Understand AI Algorithms and GPU Operation Principles

Today, Artificial Intelligence (AI) has profoundly changed all aspects of human life and will continue to exert an increasingly important influence in the future. The concept of “Artificial Intelligence” was first proposed at an academic conference held at Dartmouth College in the United States in 1956, marking the beginning of a new era of AI research. Since then, AI has continuously developed and advanced through various challenges.

In 1986, Geoffrey Hinton, the father of neural networks, proposed the backpropagation (BP) algorithm suitable for Multilayer Perceptron (MLP) and used the Sigmoid function to achieve nonlinear mapping, effectively solving problems related to nonlinear classification and learning. In 1989, Yann LeCun designed the first convolutional neural network (CNN) and successfully applied it to handwritten postal code recognition tasks.

In the 1990s, Cortes and others proposed the Support Vector Machine (SVM) model, which rapidly developed into one of the representative techniques in machine learning and achieved great success in text classification, handwritten digit recognition, face detection, and bioinformatics. As we entered the 21st century, with the development of internet technologies and improvements in computer hardware systems, AI ushered in new and significant opportunities for development. Particularly since 2011, deep learning technologies represented by deep neural networks have developed rapidly, and humans have made many major breakthroughs on the road to AI.

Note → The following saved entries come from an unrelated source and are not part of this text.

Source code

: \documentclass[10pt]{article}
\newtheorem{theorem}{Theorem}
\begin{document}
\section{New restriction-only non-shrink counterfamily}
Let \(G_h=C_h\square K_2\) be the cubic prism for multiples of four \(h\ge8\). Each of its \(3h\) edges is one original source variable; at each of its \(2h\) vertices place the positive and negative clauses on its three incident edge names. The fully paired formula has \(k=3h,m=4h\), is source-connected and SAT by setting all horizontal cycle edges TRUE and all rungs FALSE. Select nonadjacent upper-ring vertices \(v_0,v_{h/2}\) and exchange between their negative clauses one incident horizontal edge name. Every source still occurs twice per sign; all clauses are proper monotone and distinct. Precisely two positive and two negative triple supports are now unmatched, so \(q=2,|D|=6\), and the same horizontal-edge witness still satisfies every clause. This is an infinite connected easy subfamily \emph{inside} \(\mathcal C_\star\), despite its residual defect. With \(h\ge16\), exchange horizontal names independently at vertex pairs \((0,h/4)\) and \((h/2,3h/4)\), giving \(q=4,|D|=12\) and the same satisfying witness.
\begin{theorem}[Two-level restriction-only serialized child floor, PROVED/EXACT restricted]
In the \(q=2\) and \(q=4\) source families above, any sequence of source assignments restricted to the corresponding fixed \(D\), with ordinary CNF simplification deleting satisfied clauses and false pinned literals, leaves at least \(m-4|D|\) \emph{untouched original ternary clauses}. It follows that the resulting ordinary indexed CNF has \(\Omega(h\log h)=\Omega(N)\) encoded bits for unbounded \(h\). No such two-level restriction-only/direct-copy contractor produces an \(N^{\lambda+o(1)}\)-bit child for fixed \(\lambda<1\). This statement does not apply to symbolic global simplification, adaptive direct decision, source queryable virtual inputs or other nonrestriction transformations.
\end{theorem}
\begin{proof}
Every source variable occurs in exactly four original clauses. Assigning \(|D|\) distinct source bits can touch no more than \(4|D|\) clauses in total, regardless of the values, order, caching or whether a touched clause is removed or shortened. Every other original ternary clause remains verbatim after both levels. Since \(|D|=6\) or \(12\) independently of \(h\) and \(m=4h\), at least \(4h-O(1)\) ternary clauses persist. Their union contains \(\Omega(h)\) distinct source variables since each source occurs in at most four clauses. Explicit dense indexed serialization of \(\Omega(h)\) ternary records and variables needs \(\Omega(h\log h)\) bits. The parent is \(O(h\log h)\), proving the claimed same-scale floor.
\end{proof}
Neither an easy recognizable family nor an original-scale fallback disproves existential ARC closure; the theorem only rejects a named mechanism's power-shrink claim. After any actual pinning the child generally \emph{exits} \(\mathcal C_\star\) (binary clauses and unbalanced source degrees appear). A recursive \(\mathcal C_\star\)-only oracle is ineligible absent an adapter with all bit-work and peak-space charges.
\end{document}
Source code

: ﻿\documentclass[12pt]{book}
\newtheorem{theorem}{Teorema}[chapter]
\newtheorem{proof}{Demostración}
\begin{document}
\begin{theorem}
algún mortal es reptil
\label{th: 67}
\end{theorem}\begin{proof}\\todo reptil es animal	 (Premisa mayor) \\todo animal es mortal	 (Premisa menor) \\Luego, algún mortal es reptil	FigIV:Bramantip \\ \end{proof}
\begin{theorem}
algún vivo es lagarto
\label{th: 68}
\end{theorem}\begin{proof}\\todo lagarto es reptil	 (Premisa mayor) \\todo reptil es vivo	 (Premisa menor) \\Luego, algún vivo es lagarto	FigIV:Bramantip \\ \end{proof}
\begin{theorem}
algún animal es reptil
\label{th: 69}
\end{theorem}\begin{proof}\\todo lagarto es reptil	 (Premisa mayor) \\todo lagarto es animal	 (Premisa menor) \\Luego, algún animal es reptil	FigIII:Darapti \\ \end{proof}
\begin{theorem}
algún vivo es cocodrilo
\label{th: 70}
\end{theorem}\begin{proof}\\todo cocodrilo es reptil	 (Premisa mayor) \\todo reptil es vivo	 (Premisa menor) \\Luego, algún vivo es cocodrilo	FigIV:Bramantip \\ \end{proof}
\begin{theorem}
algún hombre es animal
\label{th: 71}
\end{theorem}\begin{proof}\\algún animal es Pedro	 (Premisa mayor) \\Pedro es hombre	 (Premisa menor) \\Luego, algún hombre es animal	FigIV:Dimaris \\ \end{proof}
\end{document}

GPUs were originally used for image processing, but due to the emergence of high-performance computing requirements, GPUs, with their highly parallel hardware structure, significantly enhanced their parallel computing and floating-point computing capabilities, far exceeding those of CPUs. Since training deep neural networks involves very high computational intensity, training neural network models on CPUs often takes a long time.

The hardware structure of CPU and GPU
⬆️ The hardware structure of CPU and GPU (Image Source: Internet)

As shown in the diagram, a CPU is mainly composed of three major components: a controller, an arithmetic and logic unit (ALU), and a storage unit. The computing power of a CPU mainly depends on the number of computational cores in the ALU, which is large and heavy, making CPUs commonly used for processing serial programs with complex control logic to improve performance.

In contrast, a GPU consists of many Streaming Processors (SPs) and storage systems. SPs, also known as CUDA cores, are similar to ALUs in CPUs, and several SPs are organized into a Streaming Multiprocessor (SM). The numerous and smaller SPs in a GPU give it powerful parallel computing and floating-point processing capabilities, making it suitable for optimizing tasks that have simple control logic and high data parallelism, focusing on improving the throughput of parallel programs.

CUDA heterogeneous architecture (Source from Internet)
⬆️ CUDA Heterogeneous Architecture (Image Source: Internet)

Graphics Processing Units (GPUs) have powerful single-machine parallel processing capabilities, particularly suitable for computationally intensive tasks, and have been widely applied in deep learning training. However, the computing power and storage of a single GPU are still limited, especially for many of today’s complex deep learning training tasks, where the training datasets are enormous. Training deep neural networks (DNNs) using a single GPU often requires a long time. For example, training ResNet-50 for 90 epochs on ImageNet-1K with a single Nvidia M40 GPU takes 14 days. Furthermore, in recent years, the scale of model parameters in deep neural networks has grown dramatically, leading to the emergence of many models with astonishing numbers of parameters. Since it is impossible to fit all the model parameters and activation values into a single GPU during the training of these large-scale DNN models, training such ultra-large-scale DNN models on a single GPU is not feasible.

With the rapid development of computer architecture, parallelism has become widespread in modern computer systems, which commonly have multi-core or multi-machine parallel processing capabilities.

Parallel computing architectures are typically divided into two types based on storage methods: shared memory architecture and distributed memory architecture.

In shared memory architectures, processors usually contain multiple computational cores and often support multi-threaded parallelism. However, due to storage and computational limitations, it is often not efficient to train machine learning models on a single computing device.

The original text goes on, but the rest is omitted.